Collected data
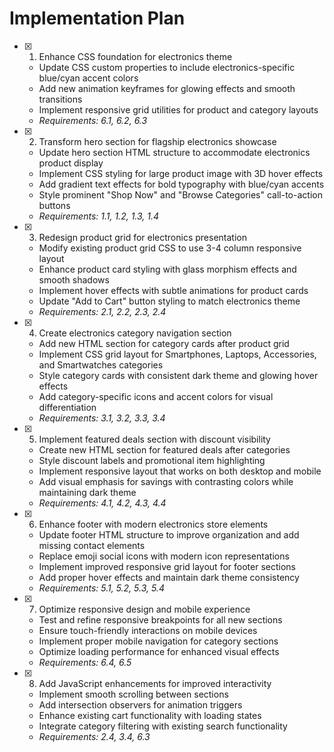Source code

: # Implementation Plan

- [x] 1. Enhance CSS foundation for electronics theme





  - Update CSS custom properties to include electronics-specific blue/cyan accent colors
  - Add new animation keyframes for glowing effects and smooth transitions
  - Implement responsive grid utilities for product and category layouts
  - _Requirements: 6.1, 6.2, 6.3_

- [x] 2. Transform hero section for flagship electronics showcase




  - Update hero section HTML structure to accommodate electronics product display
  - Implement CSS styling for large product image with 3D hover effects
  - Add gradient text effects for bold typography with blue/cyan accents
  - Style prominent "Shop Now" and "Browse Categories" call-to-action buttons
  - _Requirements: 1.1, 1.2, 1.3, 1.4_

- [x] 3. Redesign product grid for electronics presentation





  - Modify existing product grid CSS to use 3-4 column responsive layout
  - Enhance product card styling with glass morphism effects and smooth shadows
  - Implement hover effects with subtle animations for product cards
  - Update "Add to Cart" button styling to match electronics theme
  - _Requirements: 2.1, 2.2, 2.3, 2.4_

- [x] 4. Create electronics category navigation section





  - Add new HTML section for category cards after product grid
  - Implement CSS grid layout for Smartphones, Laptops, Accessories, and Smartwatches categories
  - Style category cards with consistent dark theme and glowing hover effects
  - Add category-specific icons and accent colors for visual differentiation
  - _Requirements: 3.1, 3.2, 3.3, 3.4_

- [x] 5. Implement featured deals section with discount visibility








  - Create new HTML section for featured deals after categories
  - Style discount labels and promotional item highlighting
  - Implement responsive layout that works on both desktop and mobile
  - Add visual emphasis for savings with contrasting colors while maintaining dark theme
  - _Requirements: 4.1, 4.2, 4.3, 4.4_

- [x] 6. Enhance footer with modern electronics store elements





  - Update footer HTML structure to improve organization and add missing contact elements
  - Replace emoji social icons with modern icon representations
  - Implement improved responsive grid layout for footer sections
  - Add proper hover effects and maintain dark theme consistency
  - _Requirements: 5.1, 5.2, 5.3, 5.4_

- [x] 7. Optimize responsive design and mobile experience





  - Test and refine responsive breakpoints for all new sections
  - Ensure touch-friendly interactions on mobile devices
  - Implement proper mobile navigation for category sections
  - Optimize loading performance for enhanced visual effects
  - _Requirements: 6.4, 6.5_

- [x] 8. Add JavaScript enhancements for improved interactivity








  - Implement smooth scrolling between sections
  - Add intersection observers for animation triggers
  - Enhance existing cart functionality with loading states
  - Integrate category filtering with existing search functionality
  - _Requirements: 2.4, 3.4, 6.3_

==

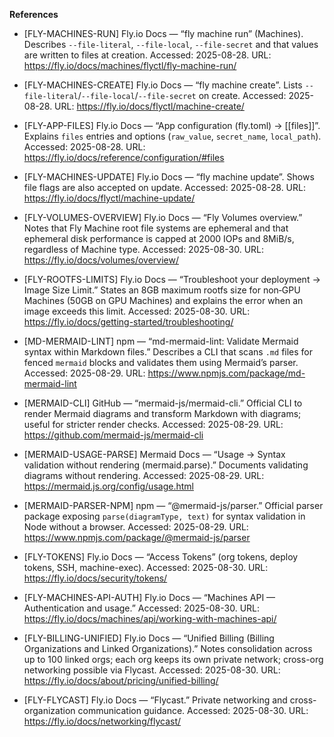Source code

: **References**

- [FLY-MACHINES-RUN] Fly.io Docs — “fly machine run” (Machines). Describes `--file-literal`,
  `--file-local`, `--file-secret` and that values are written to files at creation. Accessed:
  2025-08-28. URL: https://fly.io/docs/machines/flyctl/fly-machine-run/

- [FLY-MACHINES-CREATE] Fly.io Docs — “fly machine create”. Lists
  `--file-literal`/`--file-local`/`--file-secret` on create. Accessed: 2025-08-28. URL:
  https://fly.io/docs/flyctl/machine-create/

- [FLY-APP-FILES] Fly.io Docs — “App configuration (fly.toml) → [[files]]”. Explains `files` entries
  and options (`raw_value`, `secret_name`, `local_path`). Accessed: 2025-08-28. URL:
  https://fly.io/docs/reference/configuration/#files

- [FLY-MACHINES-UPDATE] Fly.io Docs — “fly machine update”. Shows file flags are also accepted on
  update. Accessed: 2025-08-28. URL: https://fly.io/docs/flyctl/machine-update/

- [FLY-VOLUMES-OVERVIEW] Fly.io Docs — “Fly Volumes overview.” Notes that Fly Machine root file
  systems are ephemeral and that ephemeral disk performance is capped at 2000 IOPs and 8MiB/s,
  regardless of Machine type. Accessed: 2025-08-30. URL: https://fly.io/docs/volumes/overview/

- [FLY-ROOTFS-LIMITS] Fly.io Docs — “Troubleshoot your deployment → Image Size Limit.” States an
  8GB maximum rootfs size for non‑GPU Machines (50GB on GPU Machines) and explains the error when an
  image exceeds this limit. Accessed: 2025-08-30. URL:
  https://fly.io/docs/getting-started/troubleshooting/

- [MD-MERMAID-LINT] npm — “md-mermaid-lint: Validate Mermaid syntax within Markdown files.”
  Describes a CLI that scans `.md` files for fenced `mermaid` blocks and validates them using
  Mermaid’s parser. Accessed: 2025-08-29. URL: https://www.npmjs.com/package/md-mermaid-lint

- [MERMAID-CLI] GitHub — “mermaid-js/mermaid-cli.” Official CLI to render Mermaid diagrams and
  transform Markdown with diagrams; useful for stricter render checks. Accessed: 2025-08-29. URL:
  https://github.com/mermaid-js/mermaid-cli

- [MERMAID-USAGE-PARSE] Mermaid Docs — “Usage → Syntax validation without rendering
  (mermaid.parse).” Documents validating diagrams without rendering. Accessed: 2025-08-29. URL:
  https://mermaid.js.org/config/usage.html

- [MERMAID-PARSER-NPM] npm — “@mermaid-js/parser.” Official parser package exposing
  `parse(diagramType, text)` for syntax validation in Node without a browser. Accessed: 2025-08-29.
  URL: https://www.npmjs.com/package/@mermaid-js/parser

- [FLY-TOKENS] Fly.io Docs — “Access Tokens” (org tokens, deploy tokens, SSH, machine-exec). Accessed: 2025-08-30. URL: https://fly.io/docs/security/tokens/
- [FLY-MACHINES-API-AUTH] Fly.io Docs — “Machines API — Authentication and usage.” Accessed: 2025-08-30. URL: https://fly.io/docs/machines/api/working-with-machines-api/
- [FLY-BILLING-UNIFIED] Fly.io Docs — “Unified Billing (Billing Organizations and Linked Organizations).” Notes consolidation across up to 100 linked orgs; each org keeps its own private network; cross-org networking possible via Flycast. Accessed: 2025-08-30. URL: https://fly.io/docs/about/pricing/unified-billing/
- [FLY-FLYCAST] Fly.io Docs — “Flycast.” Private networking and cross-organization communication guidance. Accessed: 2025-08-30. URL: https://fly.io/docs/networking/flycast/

**Exercise description:** Among the records above, only the lines between the line holding "- [MERMAID-PARSER-NPM] npm" and the line holding "- [FLY-FLYCAST] Fly.io", inclusive, are to be output, exactly as written.

**Response to the exercise:**
- [MERMAID-PARSER-NPM] npm — “@mermaid-js/parser.” Official parser package exposing
  `parse(diagramType, text)` for syntax validation in Node without a browser. Accessed: 2025-08-29.
  URL: https://www.npmjs.com/package/@mermaid-js/parser

- [FLY-TOKENS] Fly.io Docs — “Access Tokens” (org tokens, deploy tokens, SSH, machine-exec). Accessed: 2025-08-30. URL: https://fly.io/docs/security/tokens/
- [FLY-MACHINES-API-AUTH] Fly.io Docs — “Machines API — Authentication and usage.” Accessed: 2025-08-30. URL: https://fly.io/docs/machines/api/working-with-machines-api/
- [FLY-BILLING-UNIFIED] Fly.io Docs — “Unified Billing (Billing Organizations and Linked Organizations).” Notes consolidation across up to 100 linked orgs; each org keeps its own private network; cross-org networking possible via Flycast. Accessed: 2025-08-30. URL: https://fly.io/docs/about/pricing/unified-billing/
- [FLY-FLYCAST] Fly.io Docs — “Flycast.” Private networking and cross-organization communication guidance. Accessed: 2025-08-30. URL: https://fly.io/docs/networking/flycast/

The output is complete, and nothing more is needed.